Unsurprisingly, the question I get asked most often is “who makes your favorite fries?” It’s a great question, but kind of difficult to answer after eating and reviewing about 60 different fries over the past year. To help me organize my thoughts, and also give my readers a reference, here’s my list of the best french fries in Seattle:
These are the fries that I’ve gone back for the most out of any that I’ve reviewed. Part of that is due to the Sunset being a relatively short walk from my office, part of that is due to their location within Rachel’s Ginger Beer, and part of that is due to the fries being phenomenal every time I go. They use Kennebec potatoes, a somewhat thick cut, and they’re prepared in a way that achieves a beautiful crust with a fluffy/nutty interior. The fries are delicious alone, with ketchup, or with a spicy dipping sauce. As much as I love the fries, the hushpuppies give them a run for their money.
On game days it’s difficult to get elbow room in this sophisticated retro sports bar. Actually, I don’t want to call it a bar…there’s such a high focus on the food that it should be considered among the better restaurants in Seattle. Chef Daniel Cox won my heart with the carne asada fries made with aged new york strip, fresh salsa, guacamole, cheese, sour cream and “pepper” de gallo. It reminds me faintly of a Mexican loaded baked potato, but the crispy fries give better texture and seasoning.
The loaded waffle fries with ssamjang seasoned slow roasted pork, pickled veggies, kimchi mayo, and other magic are extraordinary. It has the sour sweetness and heat you’d expect from well-made Korean dishes with the added benefit of a seasoned waffle fry. Not only were the fries delicious, they opened my eyes to a new spice blend that I could use at home. This place is worth your time for a meal regardless of game day.
Mamnoon‘s Harra Frites are special. I know very little about Middle Eastern food, but I love pretty much everything about Mamnoon. I doubt that french fries are important part of the traditional Middle Eastern diet, but Mamnoon brings a lot of that influence into the side. The potatoes, once again, are Kennebec, but they’re dusted with a sharp spice blend and topped with thinly sliced fresno peppers. The harra ketchup and za’atar mayonnaise really complete the dish. I believe they’re only available during lunch. I used to find them at their original location on Capitol Hill, but you might have better luck at their newer location in South Lake Union (Mamnoon Street).
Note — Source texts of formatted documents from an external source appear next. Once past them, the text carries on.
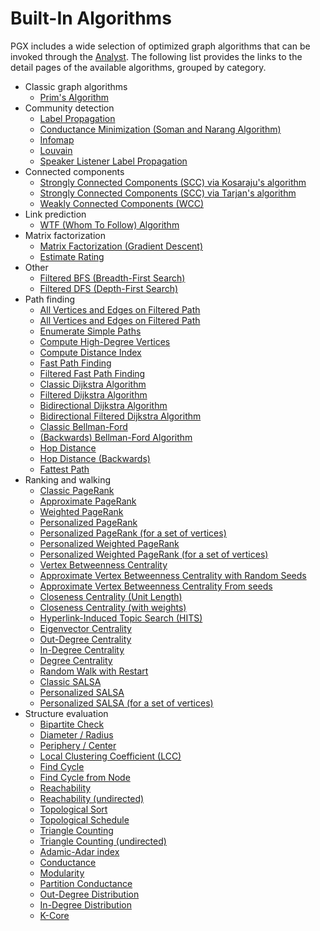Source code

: # Built-In Algorithms

PGX includes a wide selection of optimized graph algorithms that can be invoked through the [Analyst](https://docs.oracle.com/en/database/oracle/property-graph/22.4/spgjv/oracle/pgx/api/Analyst.html). The following list provides the links to the detail pages of the available algorithms, grouped by category.

- Classic graph algorithms
  - [Prim's Algorithm](./md/pgx_builtin_a1_prim.md)
- Community detection
  - [Label Propagation](./md/pgx_builtin_c1_community_detection_label_propagation.md)
  - [Conductance Minimization (Soman and Narang Algorithm)](./md/pgx_builtin_c2_community_detection_conductance_minimization.md)
  - [Infomap](./md/pgx_builtin_c3_infomap.md)
  - [Louvain](./md/pgx_builtin_c4_louvain.md)
  - [Speaker Listener Label Propagation](./md/pgx_builtin_c5_speaker_listener_label_propagation.md)
- Connected components
  - [Strongly Connected Components (SCC) via Kosaraju's algorithm](./md/pgx_builtin_g2a_strongly_connected_components_kosaraju.md)
  - [Strongly Connected Components (SCC) via Tarjan's algorithm](./md/pgx_builtin_g2b_strongly_connected_components_tarjan.md)
  - [Weakly Connected Components (WCC)](./md/pgx_builtin_g3_weakly_connected_components.md)
- Link prediction
  - [WTF (Whom To Follow) Algorithm](./md/pgx_builtin_l1_whom_to_follow.md)
- Matrix factorization
  - [Matrix Factorization (Gradient Descent)](./md/pgx_builtin_r2a_matrix_factorization_training.md)
  - [Estimate Rating](./md/pgx_builtin_r2b_matrix_factorization_recommendations.md)
- Other
  - [Filtered BFS (Breadth-First Search)](./md/pgx_builtin_o1_filtered_bfs.md)
  - [Filtered DFS (Depth-First Search)](./md/pgx_builtin_o2_filtered_dfs.md)
- Path finding
  - [All Vertices and Edges on Filtered Path](./md/pgx_builtin_o10_all_reachable_vertices_edges.md)
  - [All Vertices and Edges on Filtered Path](./md/pgx_builtin_o11_all_reachable_vertices_edges_filtered.md)
  - [Enumerate Simple Paths](./md/pgx_builtin_o12_enumerate_simple_paths.md)
  - [Compute High-Degree Vertices](./md/pgx_builtin_o6_compute_supernodes.md)
  - [Compute Distance Index](./md/pgx_builtin_o7_compute_distance_index.md)
  - [Fast Path Finding](./md/pgx_builtin_o8_limited_path_finding_undirected.md)
  - [Filtered Fast Path Finding](./md/pgx_builtin_o9_limited_path_finding_undirected_filtered.md)
  - [Classic Dijkstra Algorithm](./md/pgx_builtin_p1a_single_source_single_destination_dijkstra.md)
  - [Filtered Dijkstra Algorithm](./md/pgx_builtin_p1b_single_source_single_destination_filtered_dijkstra.md)
  - [Bidirectional Dijkstra Algorithm](./md/pgx_builtin_p2_single_source_single_destination_bidirectional_dijkstra.md)
  - [Bidirectional Filtered Dijkstra Algorithm](./md/pgx_builtin_p2b_single_source_single_destination_filtered_bidirectional_dijkstra.md)
  - [Classic Bellman-Ford](./md/pgx_builtin_p3_single_source_all_destinations_bellman_ford.md)
  - [(Backwards) Bellman-Ford Algorithm](./md/pgx_builtin_p3r_single_source_all_destinations_bellman_ford_reverse.md)
  - [Hop Distance](./md/pgx_builtin_p4_single_source_all_destinations_hop_distance.md)
  - [Hop Distance (Backwards)](./md/pgx_builtin_p4r_single_source_all_destinations_hop_distance_reverse.md)
  - [Fattest Path](./md/pgx_builtin_p5_fattest_path.md)
- Ranking and walking
  - [Classic PageRank](./md/pgx_builtin_k1a_pagerank.md)
  - [Approximate PageRank](./md/pgx_builtin_k1b_pagerank_approximate.md)
  - [Weighted PageRank](./md/pgx_builtin_k1c_pagerank_weighted.md)
  - [Personalized PageRank](./md/pgx_builtin_k2_personalized_pagerank.md)
  - [Personalized PageRank (for a set of vertices)](./md/pgx_builtin_k2b_personalized_pagerank_from_set.md)
  - [Personalized Weighted PageRank](./md/pgx_builtin_k2c_personalized_weighted_pagerank.md)
  - [Personalized Weighted PageRank (for a set of vertices)](./md/pgx_builtin_k2d_personalized_weighted_pagerank_from_set.md)
  - [Vertex Betweenness Centrality](./md/pgx_builtin_k3a_node_betweenness_centrality.md)
  - [Approximate Vertex Betweenness Centrality with Random Seeds](./md/pgx_builtin_k3b_approx_node_betweenness_centrality.md)
  - [Approximate Vertex Betweenness Centrality From seeds](./md/pgx_builtin_k3c_approx_node_betweenness_centrality_from_seeds.md)
  - [Closeness Centrality (Unit Length)](./md/pgx_builtin_k4a_closeness_centrality_unit_length.md)
  - [Closeness Centrality (with weights)](./md/pgx_builtin_k4b_closeness_centrality_double_length.md)
  - [Hyperlink-Induced Topic Search (HITS)](./md/pgx_builtin_k5_hits.md)
  - [Eigenvector Centrality](./md/pgx_builtin_k6_eigenvector_centrality.md)
  - [Out-Degree Centrality](./md/pgx_builtin_k7a_outdegree_centrality.md)
  - [In-Degree Centrality](./md/pgx_builtin_k7b_indegree_centrality.md)
  - [Degree Centrality](./md/pgx_builtin_k7c_degree_centrality.md)
  - [Random Walk with Restart](./md/pgx_builtin_k8_random_walk_with_restart.md)
  - [Classic SALSA](./md/pgx_builtin_r1b_salsa.md)
  - [Personalized SALSA](./md/pgx_builtin_r2_personalized_salsa.md)
  - [Personalized SALSA (for a set of vertices)](./md/pgx_builtin_r3_personalized_salsa_from_set.md)
- Structure evaluation
  - [Bipartite Check](./md/pgx_builtin_s10_bipartite_check.md)
  - [Diameter / Radius](./md/pgx_builtin_s11_diameter.md)
  - [Periphery / Center](./md/pgx_builtin_s12_periphery.md)
  - [Local Clustering Coefficient (LCC)](./md/pgx_builtin_s13_local_clustering_coefficient.md)
  - [Find Cycle](./md/pgx_builtin_s14a_find_cycle.md)
  - [Find Cycle from Node](./md/pgx_builtin_s14b_find_cycle_from_node.md)
  - [Reachability](./md/pgx_builtin_s15a_reachability.md)
  - [Reachability (undirected)](./md/pgx_builtin_s15b_reachability_undirected.md)
  - [Topological Sort](./md/pgx_builtin_s16a_topological_sort.md)
  - [Topological Schedule](./md/pgx_builtin_s16b_topological_schedule.md)
  - [Triangle Counting](./md/pgx_builtin_s1_triangle_counting.md)
  - [Triangle Counting (undirected)](./md/pgx_builtin_s1b_triangle_counting_undirected.md)
  - [Adamic-Adar index](./md/pgx_builtin_s2_adamic_adar_counting.md)
  - [Conductance](./md/pgx_builtin_s3_conductance.md)
  - [Modularity](./md/pgx_builtin_s4_partition_modularity.md)
  - [Partition Conductance](./md/pgx_builtin_s5_partition_conductance.md)
  - [Out-Degree Distribution](./md/pgx_builtin_s6_out_degree_distribution.md)
  - [In-Degree Distribution](./md/pgx_builtin_s7_in_degree_distribution.md)
  - [K-Core](./md/pgx_builtin_s9_kcore.md)
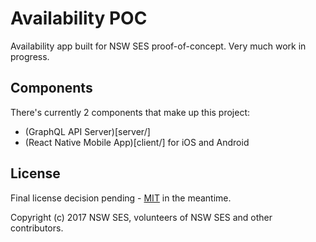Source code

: # Availability POC

Availability app built for NSW SES proof-of-concept. Very much work in
progress.

## Components

There's currently 2 components that make up this project:
* (GraphQL API Server)[server/]
* (React Native Mobile App)[client/] for iOS and Android

## License

Final license decision pending - [MIT](LICENSE.md) in the meantime.

Copyright (c) 2017 NSW SES, volunteers of NSW SES and other contributors.

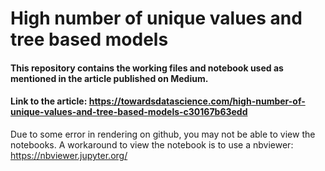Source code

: # High number of unique values and tree based models

#### This repository contains the working files and notebook used as mentioned in the article published on Medium.

#### Link to the article: https://towardsdatascience.com/high-number-of-unique-values-and-tree-based-models-c30167b63edd

Due to some error in rendering on github, you may not be able to view the notebooks. A workaround to view the notebook is to use a nbviewer:
https://nbviewer.jupyter.org/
I owe 8oz a return visit. This was one of my first reviews, and I’m not convinced that I judged their short rib poutine fairly. I was afraid of rating my initial reviews too high, so I rounded down. I also didn’t take nearly enough photos of the dish. The only real issue I had with their poutine was that there wasn’t enough short ribs in the gravy. In hindsight, that gravy looks amazing, and they certainly provide enough of it to coat the Kennebec potato fries. I’ll be back. It’s one of the best poutines I’ve found in the city.
The Aloha Tots at Marination in South Lake Union have left a lasting impression. Starting with perfectly fried tots, Marination blew me away with the tender Kalua pork, kimchi sauce, japanese mayo, scallions, and a beautiful fried egg. The contrast of flavors and textures were incredible. The creamy egg with the crisp tots, the comforting pork with the tangy kimchi, and the visual of sprinkled furikake. I’m still a believer in this dish. What makes it even better is the happy hour price in the afternoon. I believe these are still only available at the 6th and Virginia location, although there are interesting dishes at their other locations.
These are all great fries, and I’ve had many other fantastic fries over the past year. These are the ones that come to mind when I’m thinking of what to try in Seattle that really stands out. I obviously need to try a few more poutines in the Seattle area (most of the ones I tried were outside of the city).